How to build a clustering pipeline?

This article is a guide on how to create a "build from scratch" clustering pipeline to group items in your data. It employs the example use case of segmenting telco customers into groups based on their service experience to illustrate the process.

What is clustering? 

Clustering is a machine-learning technique that finds groups of similar items within a population. A clustering pipeline typically includes the following steps:

  1. Ingesting available datasets and transforming them into a single dataset of items to be clustered (clustering-ready dataset).

  2. Running the clustering algorithm on the prepared dataset.

  3. Analyzing the results produced by the clustering process.

🎓To learn more about clustering read What is clustering?

What does a clustering pipeline provide as the outcome?

  1. An output dataset that contains the ID of the assigned cluster for each item, together with membership strength, outlier scores, membership probabilities, or membership scores (based on the algorithm selected for clustering).

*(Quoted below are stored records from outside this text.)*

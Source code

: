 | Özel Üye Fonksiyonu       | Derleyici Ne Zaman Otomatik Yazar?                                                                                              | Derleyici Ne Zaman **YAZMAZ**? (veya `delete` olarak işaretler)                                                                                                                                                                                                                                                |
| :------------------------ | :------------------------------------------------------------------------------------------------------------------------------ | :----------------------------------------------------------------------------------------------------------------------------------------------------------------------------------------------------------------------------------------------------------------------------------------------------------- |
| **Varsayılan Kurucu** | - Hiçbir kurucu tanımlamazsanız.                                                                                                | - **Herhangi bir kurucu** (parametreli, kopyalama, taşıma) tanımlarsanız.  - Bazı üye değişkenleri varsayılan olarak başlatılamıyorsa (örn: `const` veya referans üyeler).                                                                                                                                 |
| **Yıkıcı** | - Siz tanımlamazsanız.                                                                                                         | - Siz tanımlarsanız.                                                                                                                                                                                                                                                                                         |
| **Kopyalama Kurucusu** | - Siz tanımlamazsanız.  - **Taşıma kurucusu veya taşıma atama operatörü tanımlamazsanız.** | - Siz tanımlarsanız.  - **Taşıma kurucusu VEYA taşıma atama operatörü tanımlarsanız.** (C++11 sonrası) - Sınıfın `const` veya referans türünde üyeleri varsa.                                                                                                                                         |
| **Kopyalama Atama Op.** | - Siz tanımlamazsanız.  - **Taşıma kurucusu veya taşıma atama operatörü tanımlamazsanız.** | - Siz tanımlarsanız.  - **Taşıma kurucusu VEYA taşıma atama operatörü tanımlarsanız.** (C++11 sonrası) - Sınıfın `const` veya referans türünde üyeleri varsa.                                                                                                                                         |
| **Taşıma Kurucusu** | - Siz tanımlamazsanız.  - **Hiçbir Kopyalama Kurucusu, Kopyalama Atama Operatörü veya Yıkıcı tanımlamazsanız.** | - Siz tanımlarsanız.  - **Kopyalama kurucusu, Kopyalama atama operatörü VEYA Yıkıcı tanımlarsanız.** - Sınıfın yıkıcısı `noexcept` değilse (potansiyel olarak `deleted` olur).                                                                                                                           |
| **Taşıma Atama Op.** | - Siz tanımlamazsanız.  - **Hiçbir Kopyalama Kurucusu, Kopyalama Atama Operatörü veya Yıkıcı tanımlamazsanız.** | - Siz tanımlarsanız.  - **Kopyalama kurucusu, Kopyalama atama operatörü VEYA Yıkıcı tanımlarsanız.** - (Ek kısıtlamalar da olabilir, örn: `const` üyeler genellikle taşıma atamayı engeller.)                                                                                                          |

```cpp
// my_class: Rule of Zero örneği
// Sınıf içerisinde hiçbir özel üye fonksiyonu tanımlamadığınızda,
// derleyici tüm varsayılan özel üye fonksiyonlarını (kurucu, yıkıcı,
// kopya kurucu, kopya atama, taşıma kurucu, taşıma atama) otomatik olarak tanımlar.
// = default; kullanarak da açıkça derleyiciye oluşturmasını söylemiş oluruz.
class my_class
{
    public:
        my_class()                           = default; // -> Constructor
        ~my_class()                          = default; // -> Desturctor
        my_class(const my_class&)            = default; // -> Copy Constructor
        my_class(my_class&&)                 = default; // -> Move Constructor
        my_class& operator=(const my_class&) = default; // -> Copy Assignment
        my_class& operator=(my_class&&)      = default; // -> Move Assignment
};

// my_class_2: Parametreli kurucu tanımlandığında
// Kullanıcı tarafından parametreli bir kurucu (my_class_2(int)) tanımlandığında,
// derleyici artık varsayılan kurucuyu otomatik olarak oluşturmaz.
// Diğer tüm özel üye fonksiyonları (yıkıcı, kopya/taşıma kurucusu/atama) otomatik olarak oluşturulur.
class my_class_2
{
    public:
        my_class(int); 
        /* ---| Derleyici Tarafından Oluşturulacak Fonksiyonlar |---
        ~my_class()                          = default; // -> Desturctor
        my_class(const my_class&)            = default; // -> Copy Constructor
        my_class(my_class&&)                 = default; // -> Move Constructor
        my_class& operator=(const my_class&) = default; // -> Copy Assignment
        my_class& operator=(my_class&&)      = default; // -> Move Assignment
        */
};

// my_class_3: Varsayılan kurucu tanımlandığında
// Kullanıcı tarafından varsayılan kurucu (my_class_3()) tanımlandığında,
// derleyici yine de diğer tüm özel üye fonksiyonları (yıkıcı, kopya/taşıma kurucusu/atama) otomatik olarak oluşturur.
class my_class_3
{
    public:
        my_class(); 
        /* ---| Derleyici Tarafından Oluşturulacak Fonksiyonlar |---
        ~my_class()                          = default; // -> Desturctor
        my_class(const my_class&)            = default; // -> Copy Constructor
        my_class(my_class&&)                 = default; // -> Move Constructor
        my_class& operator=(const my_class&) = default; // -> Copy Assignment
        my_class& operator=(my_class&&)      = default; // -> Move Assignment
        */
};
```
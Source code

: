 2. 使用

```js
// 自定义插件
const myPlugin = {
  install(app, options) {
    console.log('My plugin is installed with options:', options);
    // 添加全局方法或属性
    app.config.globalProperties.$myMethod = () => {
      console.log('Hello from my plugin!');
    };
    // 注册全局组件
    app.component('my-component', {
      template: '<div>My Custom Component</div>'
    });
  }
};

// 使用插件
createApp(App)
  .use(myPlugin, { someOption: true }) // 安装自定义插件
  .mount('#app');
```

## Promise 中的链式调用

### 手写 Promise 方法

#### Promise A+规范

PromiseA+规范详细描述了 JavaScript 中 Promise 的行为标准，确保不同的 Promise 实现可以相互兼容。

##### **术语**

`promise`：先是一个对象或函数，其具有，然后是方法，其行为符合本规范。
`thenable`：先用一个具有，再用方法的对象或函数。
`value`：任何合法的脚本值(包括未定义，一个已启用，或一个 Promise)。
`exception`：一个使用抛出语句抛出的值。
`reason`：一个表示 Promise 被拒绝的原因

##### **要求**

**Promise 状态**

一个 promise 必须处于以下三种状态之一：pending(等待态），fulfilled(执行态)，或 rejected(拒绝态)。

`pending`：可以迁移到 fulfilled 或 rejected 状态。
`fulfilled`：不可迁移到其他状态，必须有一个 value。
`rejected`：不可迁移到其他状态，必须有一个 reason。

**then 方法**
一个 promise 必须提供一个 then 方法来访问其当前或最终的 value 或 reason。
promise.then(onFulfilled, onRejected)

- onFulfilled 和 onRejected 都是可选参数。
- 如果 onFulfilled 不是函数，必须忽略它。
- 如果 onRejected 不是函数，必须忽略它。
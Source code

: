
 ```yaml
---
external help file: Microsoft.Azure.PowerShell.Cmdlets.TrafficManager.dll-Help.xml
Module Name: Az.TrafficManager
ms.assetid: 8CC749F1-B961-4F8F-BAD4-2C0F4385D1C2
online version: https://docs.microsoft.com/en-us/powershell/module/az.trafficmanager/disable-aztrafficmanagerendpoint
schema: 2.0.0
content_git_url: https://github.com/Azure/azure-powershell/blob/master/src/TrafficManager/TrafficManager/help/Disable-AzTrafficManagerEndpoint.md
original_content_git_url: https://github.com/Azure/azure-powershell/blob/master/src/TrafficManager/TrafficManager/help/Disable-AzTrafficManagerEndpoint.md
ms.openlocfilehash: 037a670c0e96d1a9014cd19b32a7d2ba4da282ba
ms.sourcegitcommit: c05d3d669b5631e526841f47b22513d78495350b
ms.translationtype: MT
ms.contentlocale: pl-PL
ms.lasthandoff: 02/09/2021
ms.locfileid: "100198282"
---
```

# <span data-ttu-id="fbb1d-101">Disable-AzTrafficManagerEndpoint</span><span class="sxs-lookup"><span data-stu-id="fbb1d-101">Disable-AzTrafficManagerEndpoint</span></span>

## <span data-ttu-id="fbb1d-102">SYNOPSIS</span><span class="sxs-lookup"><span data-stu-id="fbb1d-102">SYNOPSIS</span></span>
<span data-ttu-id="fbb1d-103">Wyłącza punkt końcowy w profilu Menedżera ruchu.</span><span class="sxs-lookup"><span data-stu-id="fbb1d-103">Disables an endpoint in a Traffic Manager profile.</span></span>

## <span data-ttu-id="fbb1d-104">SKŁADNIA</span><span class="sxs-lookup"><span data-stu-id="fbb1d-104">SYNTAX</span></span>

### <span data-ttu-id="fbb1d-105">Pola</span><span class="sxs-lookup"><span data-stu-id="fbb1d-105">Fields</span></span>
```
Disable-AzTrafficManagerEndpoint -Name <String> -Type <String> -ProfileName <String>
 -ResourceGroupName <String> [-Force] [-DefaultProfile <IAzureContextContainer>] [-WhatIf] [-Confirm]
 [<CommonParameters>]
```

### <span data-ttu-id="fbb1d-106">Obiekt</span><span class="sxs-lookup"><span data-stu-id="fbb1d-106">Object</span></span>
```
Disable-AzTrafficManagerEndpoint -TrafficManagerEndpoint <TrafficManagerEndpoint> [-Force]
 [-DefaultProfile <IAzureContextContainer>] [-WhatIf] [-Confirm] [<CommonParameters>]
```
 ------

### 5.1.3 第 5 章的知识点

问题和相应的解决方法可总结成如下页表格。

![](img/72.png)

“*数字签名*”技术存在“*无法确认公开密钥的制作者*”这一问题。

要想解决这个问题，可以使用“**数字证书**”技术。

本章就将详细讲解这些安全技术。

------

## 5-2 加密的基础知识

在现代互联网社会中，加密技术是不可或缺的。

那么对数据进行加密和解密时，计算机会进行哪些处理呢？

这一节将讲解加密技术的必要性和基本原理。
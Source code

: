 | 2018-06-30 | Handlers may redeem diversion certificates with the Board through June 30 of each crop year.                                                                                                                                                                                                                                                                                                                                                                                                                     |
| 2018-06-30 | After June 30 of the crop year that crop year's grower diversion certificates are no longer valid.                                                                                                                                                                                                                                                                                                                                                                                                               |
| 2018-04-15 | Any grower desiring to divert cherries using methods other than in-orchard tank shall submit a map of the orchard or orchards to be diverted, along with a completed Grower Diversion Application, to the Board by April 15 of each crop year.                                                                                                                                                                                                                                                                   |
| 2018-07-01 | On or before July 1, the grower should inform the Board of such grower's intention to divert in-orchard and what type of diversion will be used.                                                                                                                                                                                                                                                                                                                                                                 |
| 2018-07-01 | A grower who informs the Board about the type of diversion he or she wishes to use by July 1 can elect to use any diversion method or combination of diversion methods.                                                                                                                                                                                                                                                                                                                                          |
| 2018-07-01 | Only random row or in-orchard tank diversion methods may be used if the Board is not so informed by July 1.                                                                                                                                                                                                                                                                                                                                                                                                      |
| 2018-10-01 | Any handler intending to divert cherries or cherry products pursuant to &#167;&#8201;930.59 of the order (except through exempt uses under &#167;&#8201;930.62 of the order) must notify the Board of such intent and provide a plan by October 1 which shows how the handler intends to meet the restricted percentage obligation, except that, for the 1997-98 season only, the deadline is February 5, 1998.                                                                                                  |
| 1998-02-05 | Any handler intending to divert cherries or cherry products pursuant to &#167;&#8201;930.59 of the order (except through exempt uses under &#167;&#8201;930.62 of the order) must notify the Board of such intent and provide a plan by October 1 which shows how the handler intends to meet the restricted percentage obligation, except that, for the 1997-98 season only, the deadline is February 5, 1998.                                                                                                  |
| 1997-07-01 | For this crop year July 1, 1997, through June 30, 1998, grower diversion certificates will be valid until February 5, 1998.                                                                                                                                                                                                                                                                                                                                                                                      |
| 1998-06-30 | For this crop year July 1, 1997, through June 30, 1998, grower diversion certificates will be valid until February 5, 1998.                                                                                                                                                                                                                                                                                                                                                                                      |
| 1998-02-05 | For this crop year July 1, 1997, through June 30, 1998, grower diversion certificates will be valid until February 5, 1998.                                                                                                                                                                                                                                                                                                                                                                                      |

  2. Result analysis and insights include the following:

    • 2D visualization of clustered data, indicating how well distinct groups are identified.

    • Heatmap of important features across clusters.

    • Detailed description for each cluster.

🎓To learn more, about understanding cluster outputs read How to analyze clustering outputs.

The clustering use case

Suppose you are working on customer retention for a telecommunication company. You are tasked with identifying different groups of customers so that you may target each customer segment with a customized message in an effort to improve retention. 

In this use case, groups are defined by their customer service experience.

The data

The dataset available contains a history of customer service calls initiated by your customers over a period of time. Each record represents a service request made by a customer over the phone at some point in time. The dataset includes the following columns:

  • Customer ID – the unique identifier for each customer

  • Timestamp – the date and time when a call is made

  • Call type – the type of a service request such as “general inquiry“ and “technical support“

  • Call outcome – the outcome of a call such as “call dropped“ and “problem solved“

  • Waiting time in minutes – the time from when a call is made to when it is answered

  • Call duration in minutes – the duration of a call

📂Why not download the dataset used in this guide (telco_customer_service_requests.parquet) and generate your own clustering results?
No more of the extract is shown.